- [Record excerpts]:
-=-=-=-=-

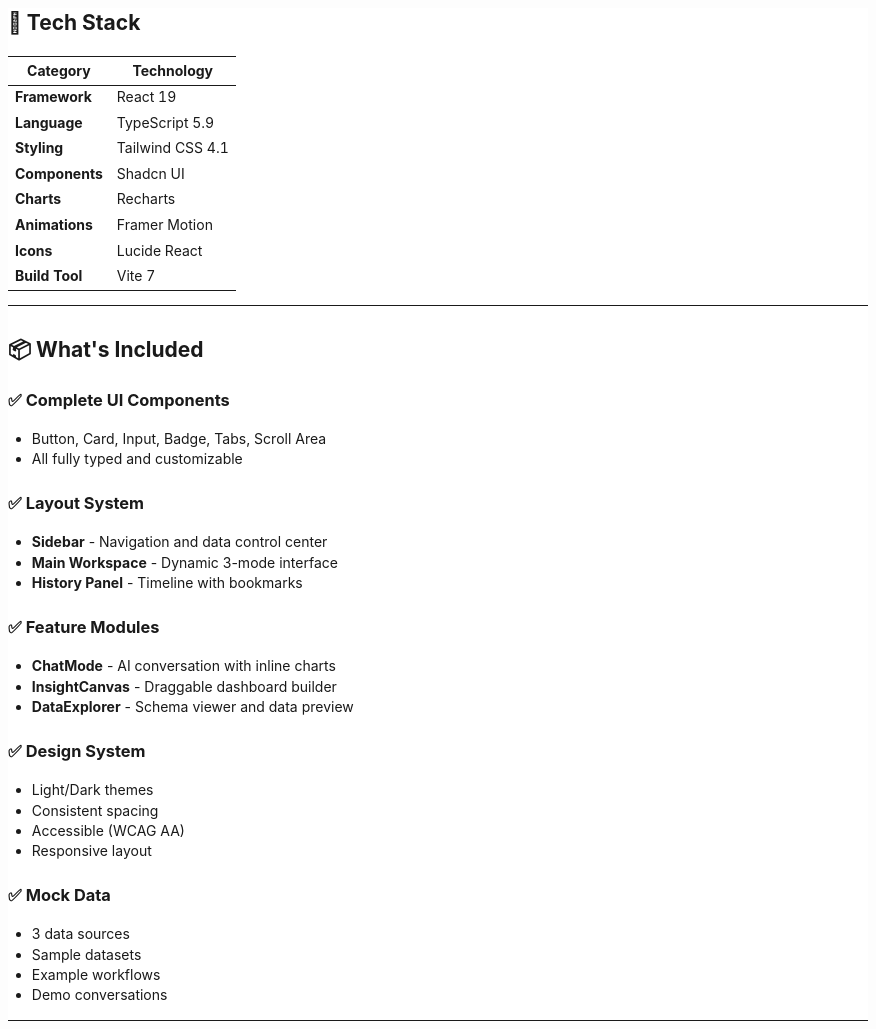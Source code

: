 
## 🎨 Tech Stack

| Category | Technology |
|----------|-----------|
| **Framework** | React 19 |
| **Language** | TypeScript 5.9 |
| **Styling** | Tailwind CSS 4.1 |
| **Components** | Shadcn UI |
| **Charts** | Recharts |
| **Animations** | Framer Motion |
| **Icons** | Lucide React |
| **Build Tool** | Vite 7 |

---

## 📦 What's Included

### ✅ Complete UI Components
- Button, Card, Input, Badge, Tabs, Scroll Area
- All fully typed and customizable

### ✅ Layout System
- **Sidebar** - Navigation and data control center
- **Main Workspace** - Dynamic 3-mode interface
- **History Panel** - Timeline with bookmarks

### ✅ Feature Modules
- **ChatMode** - AI conversation with inline charts
- **InsightCanvas** - Draggable dashboard builder
- **DataExplorer** - Schema viewer and data preview

### ✅ Design System
- Light/Dark themes
- Consistent spacing
- Accessible (WCAG AA)
- Responsive layout

### ✅ Mock Data
- 3 data sources
- Sample datasets
- Example workflows
- Demo conversations

---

-=-=-=-=-

- [About this task]: Only lines belong in the copy, not pictures: write out exactly the lines of the records from the first through the one holding "- **DataExplorer** - Schema".

- [Worked solution]:
Source code

: 
## 🎨 Tech Stack

| Category | Technology |
|----------|-----------|
| **Framework** | React 19 |
| **Language** | TypeScript 5.9 |
| **Styling** | Tailwind CSS 4.1 |
| **Components** | Shadcn UI |
| **Charts** | Recharts |
| **Animations** | Framer Motion |
| **Icons** | Lucide React |
| **Build Tool** | Vite 7 |

---

## 📦 What's Included

### ✅ Complete UI Components
- Button, Card, Input, Badge, Tabs, Scroll Area
- All fully typed and customizable

### ✅ Layout System
- **Sidebar** - Navigation and data control center
- **Main Workspace** - Dynamic 3-mode interface
- **History Panel** - Timeline with bookmarks

### ✅ Feature Modules
- **ChatMode** - AI conversation with inline charts
- **InsightCanvas** - Draggable dashboard builder
- **DataExplorer** - Schema viewer and data preview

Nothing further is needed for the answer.